From: Cindy Harper <charper_at_nyob> Date: Wed, 16 Sep 2009 16:01:16 -0400 To: CODE4LIB_at_LISTSERV.ND.EDU

We're just talking about creating an index, not a separate copy of the
works, right?  because I imagine that copyright has a lot to do with why
this type of thing doesn't already exist.

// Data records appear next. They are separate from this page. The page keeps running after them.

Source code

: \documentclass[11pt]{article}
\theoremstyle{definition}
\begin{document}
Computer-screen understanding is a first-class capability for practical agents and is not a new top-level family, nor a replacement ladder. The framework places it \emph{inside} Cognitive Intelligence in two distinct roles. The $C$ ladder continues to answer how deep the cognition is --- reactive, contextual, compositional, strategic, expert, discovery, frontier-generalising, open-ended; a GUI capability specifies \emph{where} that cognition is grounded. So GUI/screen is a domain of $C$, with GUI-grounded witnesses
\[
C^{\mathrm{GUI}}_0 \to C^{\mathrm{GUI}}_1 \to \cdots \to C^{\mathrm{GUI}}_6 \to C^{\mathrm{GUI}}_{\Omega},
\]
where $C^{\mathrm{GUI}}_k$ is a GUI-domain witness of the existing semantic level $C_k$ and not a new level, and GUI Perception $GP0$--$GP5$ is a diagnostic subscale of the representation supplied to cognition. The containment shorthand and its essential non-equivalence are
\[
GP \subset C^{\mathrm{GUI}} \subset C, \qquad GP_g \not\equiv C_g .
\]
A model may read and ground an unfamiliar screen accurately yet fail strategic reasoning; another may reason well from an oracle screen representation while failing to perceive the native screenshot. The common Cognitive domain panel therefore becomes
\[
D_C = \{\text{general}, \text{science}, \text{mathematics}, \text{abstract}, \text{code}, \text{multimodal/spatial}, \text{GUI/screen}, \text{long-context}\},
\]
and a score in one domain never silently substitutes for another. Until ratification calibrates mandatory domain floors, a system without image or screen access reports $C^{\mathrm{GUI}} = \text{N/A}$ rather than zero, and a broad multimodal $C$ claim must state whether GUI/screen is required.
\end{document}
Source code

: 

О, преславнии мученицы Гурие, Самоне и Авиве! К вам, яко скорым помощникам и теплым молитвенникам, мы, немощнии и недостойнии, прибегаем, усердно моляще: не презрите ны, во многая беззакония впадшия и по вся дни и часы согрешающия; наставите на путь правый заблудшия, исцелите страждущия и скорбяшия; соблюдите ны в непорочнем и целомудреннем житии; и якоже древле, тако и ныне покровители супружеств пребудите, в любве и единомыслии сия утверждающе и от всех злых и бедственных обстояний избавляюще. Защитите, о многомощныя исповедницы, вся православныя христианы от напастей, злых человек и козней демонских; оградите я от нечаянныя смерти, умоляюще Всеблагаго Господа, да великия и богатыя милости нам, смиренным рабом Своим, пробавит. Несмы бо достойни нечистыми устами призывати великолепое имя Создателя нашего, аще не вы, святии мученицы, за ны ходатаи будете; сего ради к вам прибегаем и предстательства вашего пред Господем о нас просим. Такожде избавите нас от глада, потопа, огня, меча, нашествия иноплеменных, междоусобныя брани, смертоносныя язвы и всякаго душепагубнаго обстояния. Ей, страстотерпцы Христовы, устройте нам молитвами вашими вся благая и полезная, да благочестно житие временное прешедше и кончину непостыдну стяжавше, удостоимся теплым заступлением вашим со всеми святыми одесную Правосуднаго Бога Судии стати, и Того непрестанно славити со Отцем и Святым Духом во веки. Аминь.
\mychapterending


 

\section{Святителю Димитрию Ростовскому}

On Wed, Sep 16, 2009 at 3:08 PM, Eric Lease Morgan <emorgan_at_nd.edu> wrote:

> Eric Morgan wrote:
>
>  http://infomotions.com/highlights/
>>
>
>
>
> Rosalyn Metz wrote:
>
>  I have librarians that would kill for this.  In fact I was talking to
>> one about it the other day.  She felt there must be a way to handle
>> active reading and make it portable.  This would be great in
>> conjunction with RefWorks or Zotero or something along those lines.
>>
>
>
> Yep, when I was creating this application for myself I was wondering what
> it would be like if a whole group, say, an academic department, were to
> systematically contribute to such a thing? I thought the output would be
> pretty exciting.
>
>
> Mark A. Matienzo wrote:
>
>  Have you considered using Solr's ExtractingRequestHandler [1] for the
>> PDFs? We're using it at NYPL with pretty great success.
>>
>> [1] http://wiki.apache.org/solr/ExtractingRequestHandler
>>
>
> Nope, never saw that previously. Thanks for the pointer.
>
>
> Peter Kiraly wrote:
>
>  I would like to suggest an API for extracting text (including highlighted
>> or
>> annotated ones) from PDF: iText (http://www.lowagie.com/iText/).
>> This is a Java API (has C# port), and it helped me a lot, when we worked
>> with extraordinary PDF files.
>>
>
> More tools! Thank you.
>
>
> danielle plumer wrote:
>
>  My (much more primitive) version of the same thing involves reading and
>> annotating articles using my Tablet PC. Although I do get a variety of
>> print
>> publications, I find I don't tend to annotate them as much anymore. I used
>> to use EndNote to do the metadata, then I switched to Zotero. I hadn't
>> thought to try to create a full-text search of the articles -- hmm.
>>
>
> Yes, for a growing number of the tools I create I need to be thinking about
> Zotero as way of "remembering" content. Thanks for... reminding me.
>
>
> Erik Hatcher wrote:
>
>  Here's a post on how easy it is to send PDF documents to Solr from Java:
>>
>>  <
>> http://www.lucidimagination.com/blog/2009/09/14/posting-rich-documents-to-apache-solr-using-solrj-and-solr-cell-apache-tika/
>>
>
> I'm looking forward to the arrival of my Solr books any day now. After
> reading it I hope to have a better handle on the guts of Solr as well as
> increase my abilities to do the sorts of things discussed at the URL above.
>
>
> Thank you, one and all for your replies.
>
> --
> Eric Morgan
>

-- 
Cindy Harper, Systems Librarian
Colgate University Libraries
charper_at_colgate.edu
315-228-7363